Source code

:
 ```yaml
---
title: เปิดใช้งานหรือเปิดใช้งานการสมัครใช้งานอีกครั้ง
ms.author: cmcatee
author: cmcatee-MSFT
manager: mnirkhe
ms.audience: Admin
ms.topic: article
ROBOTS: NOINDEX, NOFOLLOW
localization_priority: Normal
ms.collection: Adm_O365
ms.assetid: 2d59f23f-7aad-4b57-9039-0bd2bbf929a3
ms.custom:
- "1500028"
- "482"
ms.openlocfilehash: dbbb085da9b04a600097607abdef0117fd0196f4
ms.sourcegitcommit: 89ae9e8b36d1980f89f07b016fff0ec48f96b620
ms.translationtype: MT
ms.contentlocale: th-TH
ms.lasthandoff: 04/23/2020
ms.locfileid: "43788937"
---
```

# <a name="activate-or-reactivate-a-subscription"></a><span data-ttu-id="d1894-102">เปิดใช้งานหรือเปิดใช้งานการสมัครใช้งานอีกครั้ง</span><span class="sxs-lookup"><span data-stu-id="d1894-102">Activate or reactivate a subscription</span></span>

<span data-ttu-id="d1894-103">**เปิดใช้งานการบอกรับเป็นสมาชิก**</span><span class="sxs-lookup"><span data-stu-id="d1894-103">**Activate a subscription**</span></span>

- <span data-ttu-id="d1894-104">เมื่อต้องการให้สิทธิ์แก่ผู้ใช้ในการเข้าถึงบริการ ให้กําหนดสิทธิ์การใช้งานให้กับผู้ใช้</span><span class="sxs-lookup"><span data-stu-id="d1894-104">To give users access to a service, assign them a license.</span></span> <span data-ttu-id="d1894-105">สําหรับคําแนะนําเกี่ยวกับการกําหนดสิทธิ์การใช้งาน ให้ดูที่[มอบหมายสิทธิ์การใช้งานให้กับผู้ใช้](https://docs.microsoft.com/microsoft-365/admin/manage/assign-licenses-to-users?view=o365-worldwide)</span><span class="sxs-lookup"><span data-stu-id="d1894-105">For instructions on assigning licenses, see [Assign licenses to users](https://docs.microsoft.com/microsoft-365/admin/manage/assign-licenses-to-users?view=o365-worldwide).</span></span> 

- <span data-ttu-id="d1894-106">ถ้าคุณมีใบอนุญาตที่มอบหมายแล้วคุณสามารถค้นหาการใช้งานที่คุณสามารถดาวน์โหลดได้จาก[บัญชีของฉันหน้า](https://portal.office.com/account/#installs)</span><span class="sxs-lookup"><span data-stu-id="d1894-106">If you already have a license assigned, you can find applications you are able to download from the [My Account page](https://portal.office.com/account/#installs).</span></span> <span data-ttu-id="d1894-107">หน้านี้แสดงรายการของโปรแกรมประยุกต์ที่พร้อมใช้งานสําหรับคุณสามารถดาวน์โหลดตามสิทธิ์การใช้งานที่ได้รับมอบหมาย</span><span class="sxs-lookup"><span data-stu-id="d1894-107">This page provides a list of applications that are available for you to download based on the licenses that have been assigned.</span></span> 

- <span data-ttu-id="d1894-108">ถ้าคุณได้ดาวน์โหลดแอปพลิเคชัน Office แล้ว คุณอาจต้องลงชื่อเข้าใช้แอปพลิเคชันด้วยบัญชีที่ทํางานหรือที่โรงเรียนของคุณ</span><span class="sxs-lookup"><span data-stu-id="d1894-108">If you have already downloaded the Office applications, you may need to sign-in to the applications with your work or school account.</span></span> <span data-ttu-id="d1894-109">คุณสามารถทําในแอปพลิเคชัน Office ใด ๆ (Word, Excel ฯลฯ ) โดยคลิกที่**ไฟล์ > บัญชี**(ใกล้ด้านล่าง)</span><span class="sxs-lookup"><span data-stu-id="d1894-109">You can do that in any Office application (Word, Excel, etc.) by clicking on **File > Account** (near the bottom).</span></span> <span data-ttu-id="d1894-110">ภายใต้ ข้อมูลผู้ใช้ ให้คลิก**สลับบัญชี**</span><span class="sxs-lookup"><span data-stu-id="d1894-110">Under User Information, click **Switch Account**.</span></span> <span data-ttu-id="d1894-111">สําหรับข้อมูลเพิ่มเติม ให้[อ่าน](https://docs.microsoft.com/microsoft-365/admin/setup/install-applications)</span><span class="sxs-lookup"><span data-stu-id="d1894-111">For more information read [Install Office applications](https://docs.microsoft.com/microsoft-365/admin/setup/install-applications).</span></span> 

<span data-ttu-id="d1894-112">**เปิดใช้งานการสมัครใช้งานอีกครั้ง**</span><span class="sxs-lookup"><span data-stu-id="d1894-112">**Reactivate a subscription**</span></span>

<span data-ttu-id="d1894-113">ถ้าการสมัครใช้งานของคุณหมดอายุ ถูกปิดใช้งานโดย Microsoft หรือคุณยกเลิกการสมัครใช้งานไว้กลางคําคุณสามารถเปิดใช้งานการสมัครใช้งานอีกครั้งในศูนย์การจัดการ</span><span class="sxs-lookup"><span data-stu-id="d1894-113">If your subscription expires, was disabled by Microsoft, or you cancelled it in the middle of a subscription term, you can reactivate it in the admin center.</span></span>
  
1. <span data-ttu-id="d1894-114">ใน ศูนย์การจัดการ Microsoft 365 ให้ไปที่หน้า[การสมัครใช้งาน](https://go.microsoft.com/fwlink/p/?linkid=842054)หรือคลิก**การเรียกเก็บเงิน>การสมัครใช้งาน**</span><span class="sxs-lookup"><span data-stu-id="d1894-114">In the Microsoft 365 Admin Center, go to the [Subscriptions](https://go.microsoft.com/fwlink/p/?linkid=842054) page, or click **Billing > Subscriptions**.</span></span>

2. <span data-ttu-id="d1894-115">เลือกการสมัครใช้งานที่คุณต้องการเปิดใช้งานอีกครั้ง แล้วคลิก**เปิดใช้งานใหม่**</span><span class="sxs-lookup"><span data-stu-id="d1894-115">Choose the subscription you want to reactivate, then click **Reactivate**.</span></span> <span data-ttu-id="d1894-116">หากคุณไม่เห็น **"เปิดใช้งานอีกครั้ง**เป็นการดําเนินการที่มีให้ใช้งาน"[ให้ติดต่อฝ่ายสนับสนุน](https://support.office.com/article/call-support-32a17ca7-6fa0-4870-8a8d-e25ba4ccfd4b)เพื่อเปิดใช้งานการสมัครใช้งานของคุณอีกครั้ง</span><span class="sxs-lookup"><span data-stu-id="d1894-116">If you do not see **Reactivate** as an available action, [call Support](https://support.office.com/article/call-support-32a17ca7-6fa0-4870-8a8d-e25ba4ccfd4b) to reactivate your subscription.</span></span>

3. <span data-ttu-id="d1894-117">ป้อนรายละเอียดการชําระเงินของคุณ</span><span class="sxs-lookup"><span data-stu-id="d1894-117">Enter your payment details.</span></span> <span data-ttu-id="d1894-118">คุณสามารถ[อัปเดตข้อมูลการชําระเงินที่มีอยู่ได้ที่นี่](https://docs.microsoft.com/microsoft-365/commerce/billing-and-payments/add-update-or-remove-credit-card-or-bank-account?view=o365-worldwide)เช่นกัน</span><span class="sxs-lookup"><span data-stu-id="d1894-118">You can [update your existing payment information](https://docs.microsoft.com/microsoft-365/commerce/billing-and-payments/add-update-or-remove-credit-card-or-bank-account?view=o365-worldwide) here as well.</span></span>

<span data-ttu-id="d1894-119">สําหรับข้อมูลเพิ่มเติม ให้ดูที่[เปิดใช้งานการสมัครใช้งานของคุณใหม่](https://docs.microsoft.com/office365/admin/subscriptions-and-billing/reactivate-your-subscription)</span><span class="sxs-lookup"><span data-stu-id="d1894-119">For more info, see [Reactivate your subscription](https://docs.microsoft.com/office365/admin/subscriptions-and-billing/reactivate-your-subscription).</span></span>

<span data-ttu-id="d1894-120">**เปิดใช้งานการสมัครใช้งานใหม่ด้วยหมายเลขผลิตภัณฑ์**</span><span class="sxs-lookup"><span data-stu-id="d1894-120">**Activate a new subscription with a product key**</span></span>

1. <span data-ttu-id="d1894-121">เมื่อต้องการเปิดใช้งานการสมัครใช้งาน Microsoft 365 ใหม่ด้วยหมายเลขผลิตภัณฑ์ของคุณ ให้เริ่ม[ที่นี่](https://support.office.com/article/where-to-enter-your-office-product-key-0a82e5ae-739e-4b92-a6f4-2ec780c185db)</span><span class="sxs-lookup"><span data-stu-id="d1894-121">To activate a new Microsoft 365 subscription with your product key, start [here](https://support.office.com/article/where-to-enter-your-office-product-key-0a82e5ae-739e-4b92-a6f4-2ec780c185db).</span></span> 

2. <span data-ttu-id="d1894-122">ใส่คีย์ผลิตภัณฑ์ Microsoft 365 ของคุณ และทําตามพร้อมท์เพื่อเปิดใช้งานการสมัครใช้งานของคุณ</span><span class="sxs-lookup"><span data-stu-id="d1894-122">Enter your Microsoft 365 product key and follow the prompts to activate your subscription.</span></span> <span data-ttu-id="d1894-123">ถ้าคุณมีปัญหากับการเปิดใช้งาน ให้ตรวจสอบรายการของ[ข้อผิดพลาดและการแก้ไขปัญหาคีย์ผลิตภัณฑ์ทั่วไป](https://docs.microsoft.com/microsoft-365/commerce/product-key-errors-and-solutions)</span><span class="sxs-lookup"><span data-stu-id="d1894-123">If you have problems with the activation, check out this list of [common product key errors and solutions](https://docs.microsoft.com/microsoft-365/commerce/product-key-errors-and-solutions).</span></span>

Exercise instructions:
Report only how many lines of the listing hold the word "cmcatee".

Task solution:
2